_TRY IT_: Set down each entry from the block beneath, exactly as written.

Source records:
***

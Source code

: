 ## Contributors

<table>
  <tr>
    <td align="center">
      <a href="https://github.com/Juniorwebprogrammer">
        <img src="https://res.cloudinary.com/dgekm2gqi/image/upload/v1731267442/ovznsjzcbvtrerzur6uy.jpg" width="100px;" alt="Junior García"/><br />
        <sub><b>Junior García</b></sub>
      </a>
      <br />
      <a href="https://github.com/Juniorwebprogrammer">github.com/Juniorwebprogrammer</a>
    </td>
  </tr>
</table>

***

_RESULT OF THIS EXERCISE_:
Source code

: ## Contributors

<table>
  <tr>
    <td align="center">
      <a href="https://github.com/Juniorwebprogrammer">
        <img src="https://res.cloudinary.com/dgekm2gqi/image/upload/v1731267442/ovznsjzcbvtrerzur6uy.jpg" width="100px;" alt="Junior García"/><br />
        <sub><b>Junior García</b></sub>
      </a>
      <br />
      <a href="https://github.com/Juniorwebprogrammer">github.com/Juniorwebprogrammer</a>
    </td>
  </tr>
</table>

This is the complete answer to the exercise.